Three years later, IAPA has become one of the most popular concentrations at the University. Last year, 105 students completed the IAPA concentration, according to the Office of Institutional Research

According to the Watson Institute Director Ed Steinfeld, the IAPA concentration has made seminar environments more accessible to students while giving them more flexibility in their course selection.

“IAPA has a core curriculum taught by Watson faculty,” Steinfeld said. “But the students who each pick a track are required to take five additional electives. Those electives … really come from across the University.”

“One of the goals of IAPA was to have more seminars and small group settings,” Steinfeld added. “Students are enthusiastic about the opportunities.”

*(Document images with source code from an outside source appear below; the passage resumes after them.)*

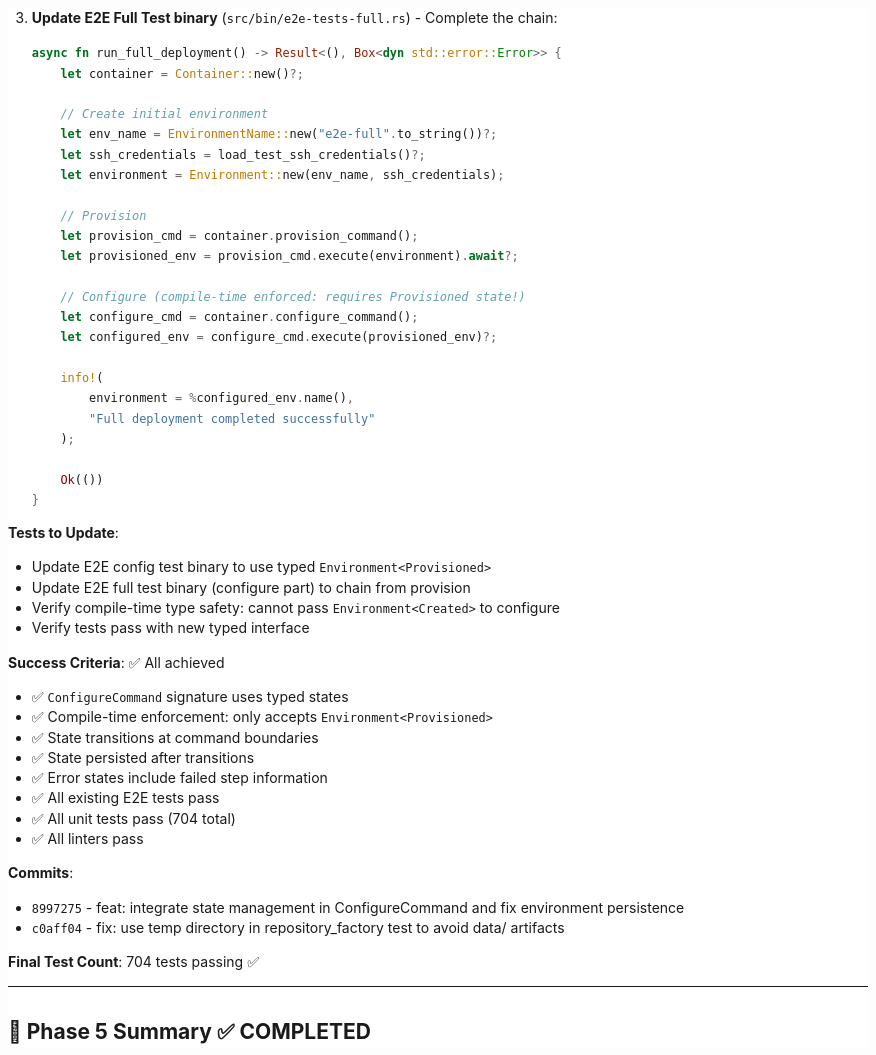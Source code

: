 3. **Update E2E Full Test binary** (`src/bin/e2e-tests-full.rs`) - Complete the chain:

   ```rust
   async fn run_full_deployment() -> Result<(), Box<dyn std::error::Error>> {
       let container = Container::new()?;

       // Create initial environment
       let env_name = EnvironmentName::new("e2e-full".to_string())?;
       let ssh_credentials = load_test_ssh_credentials()?;
       let environment = Environment::new(env_name, ssh_credentials);

       // Provision
       let provision_cmd = container.provision_command();
       let provisioned_env = provision_cmd.execute(environment).await?;

       // Configure (compile-time enforced: requires Provisioned state!)
       let configure_cmd = container.configure_command();
       let configured_env = configure_cmd.execute(provisioned_env)?;

       info!(
           environment = %configured_env.name(),
           "Full deployment completed successfully"
       );

       Ok(())
   }
   ```

**Tests to Update**:

- Update E2E config test binary to use typed `Environment<Provisioned>`
- Update E2E full test binary (configure part) to chain from provision
- Verify compile-time type safety: cannot pass `Environment<Created>` to configure
- Verify tests pass with new typed interface

**Success Criteria**: ✅ All achieved

- ✅ `ConfigureCommand` signature uses typed states
- ✅ Compile-time enforcement: only accepts `Environment<Provisioned>`
- ✅ State transitions at command boundaries
- ✅ State persisted after transitions
- ✅ Error states include failed step information
- ✅ All existing E2E tests pass
- ✅ All unit tests pass (704 total)
- ✅ All linters pass

**Commits**:

- `8997275` - feat: integrate state management in ConfigureCommand and fix environment persistence
- `c0aff04` - fix: use temp directory in repository_factory test to avoid data/ artifacts

**Final Test Count**: 704 tests passing ✅

---

## 🎯 Phase 5 Summary ✅ COMPLETED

According to Steinfeld, while students “can develop a theme that can be self-directed” with the IAPA concentration’s flexibility, “one could get lost in all of this choice.”

“It puts greater pressure on us here at Watson to make sure that … students can speak to different kinds of advisors” and “come up with a set of electives that make sense,” he added. 

While students can no longer declare a concentration in Development Studies, International Relations or Public Policy, a few students selected these concentrations before they were discontinued. This year, the last students to complete one of the three concentrations that preceded IAPA will graduate. 

Caroline Allen ’22.5 said she chose to stick with her International Relations concentration because of its language requirement, a component absent from the IAPA concentration. 

“A large part of my decision-making was that I realized if I want to go into the IR field post-grad, I really want to have a language … (as) a holistic part of my IR studies,” Allen said. “I wanted to do IR because I felt learning a language and having that immersion into a different part of the world was an important part of the discipline.”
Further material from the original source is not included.